= BRIEF =
Print the first line of the material below and each line after it, exactly as written, ending with the line that contains "## Input Requirements".

(DATA TO EXAMINE Opens)

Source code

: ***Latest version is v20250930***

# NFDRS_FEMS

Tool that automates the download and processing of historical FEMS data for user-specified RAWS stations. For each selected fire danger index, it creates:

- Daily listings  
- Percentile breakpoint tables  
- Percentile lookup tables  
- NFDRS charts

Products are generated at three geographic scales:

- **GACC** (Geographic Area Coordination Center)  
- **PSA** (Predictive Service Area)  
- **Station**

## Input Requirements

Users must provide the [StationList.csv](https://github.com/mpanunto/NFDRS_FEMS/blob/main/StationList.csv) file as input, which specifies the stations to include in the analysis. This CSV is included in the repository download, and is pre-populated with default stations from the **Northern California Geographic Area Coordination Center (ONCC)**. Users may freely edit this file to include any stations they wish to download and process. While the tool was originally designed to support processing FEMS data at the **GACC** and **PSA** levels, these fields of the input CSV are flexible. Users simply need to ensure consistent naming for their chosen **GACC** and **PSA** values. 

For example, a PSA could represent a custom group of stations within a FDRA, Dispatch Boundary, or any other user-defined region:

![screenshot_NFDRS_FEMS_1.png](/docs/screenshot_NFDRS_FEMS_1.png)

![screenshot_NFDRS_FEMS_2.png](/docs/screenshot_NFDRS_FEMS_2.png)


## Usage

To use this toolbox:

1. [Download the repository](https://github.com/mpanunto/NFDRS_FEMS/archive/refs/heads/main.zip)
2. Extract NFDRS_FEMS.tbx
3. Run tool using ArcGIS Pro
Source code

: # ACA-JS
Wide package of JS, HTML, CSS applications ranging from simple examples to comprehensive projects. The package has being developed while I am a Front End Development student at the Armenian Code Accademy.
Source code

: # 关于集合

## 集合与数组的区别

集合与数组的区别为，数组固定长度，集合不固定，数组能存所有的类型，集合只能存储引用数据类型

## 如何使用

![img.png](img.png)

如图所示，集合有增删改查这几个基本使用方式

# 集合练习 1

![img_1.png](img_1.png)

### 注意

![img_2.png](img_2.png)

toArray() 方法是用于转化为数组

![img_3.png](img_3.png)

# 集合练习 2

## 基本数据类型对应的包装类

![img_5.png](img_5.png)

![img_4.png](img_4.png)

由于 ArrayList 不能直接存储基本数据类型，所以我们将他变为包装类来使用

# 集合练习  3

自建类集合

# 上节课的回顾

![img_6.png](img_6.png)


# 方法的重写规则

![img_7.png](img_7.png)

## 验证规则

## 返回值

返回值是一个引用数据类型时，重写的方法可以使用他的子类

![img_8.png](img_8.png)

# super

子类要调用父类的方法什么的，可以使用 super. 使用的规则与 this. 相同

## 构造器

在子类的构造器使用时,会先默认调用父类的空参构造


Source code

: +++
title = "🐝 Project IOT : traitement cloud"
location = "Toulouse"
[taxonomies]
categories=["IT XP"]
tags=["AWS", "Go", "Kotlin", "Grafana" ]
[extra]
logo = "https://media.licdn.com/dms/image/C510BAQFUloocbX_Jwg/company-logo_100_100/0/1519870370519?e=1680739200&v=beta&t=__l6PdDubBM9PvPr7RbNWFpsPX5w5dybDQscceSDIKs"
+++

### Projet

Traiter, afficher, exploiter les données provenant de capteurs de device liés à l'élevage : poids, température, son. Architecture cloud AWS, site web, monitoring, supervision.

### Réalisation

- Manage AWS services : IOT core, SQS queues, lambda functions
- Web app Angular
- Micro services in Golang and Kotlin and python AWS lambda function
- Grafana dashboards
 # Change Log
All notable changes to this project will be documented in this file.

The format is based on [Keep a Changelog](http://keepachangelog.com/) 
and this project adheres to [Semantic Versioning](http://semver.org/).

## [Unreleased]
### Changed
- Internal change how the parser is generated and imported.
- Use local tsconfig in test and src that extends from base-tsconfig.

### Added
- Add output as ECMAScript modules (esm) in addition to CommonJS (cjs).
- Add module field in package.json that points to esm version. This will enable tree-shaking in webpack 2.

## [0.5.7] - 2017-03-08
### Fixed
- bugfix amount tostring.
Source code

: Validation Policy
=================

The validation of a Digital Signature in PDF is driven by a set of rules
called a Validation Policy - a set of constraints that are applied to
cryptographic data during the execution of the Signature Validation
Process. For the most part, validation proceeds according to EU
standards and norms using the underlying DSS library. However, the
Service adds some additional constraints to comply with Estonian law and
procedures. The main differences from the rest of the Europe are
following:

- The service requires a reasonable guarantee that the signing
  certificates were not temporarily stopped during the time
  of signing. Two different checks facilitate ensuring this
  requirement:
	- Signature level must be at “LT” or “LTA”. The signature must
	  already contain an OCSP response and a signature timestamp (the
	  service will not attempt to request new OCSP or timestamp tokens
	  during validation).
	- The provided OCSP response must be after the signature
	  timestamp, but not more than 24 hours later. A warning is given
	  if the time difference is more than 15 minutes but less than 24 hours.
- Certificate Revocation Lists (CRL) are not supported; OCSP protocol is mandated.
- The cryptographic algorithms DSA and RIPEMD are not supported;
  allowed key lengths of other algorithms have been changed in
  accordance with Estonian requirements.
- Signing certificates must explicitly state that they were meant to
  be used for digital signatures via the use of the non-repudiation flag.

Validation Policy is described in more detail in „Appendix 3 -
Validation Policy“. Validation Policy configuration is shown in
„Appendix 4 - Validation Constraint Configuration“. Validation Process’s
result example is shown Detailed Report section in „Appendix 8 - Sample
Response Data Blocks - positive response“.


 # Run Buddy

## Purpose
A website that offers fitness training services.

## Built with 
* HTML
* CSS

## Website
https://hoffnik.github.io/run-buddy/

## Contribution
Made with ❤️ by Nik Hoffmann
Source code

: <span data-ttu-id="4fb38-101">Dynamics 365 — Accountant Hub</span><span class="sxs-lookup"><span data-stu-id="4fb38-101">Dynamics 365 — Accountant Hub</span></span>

(DATA TO EXAMINE Closes)

= RESULT BELOW =
Source code

: ***Latest version is v20250930***

# NFDRS_FEMS

Tool that automates the download and processing of historical FEMS data for user-specified RAWS stations. For each selected fire danger index, it creates:

- Daily listings  
- Percentile breakpoint tables  
- Percentile lookup tables  
- NFDRS charts

Products are generated at three geographic scales:

- **GACC** (Geographic Area Coordination Center)  
- **PSA** (Predictive Service Area)  
- **Station**

## Input Requirements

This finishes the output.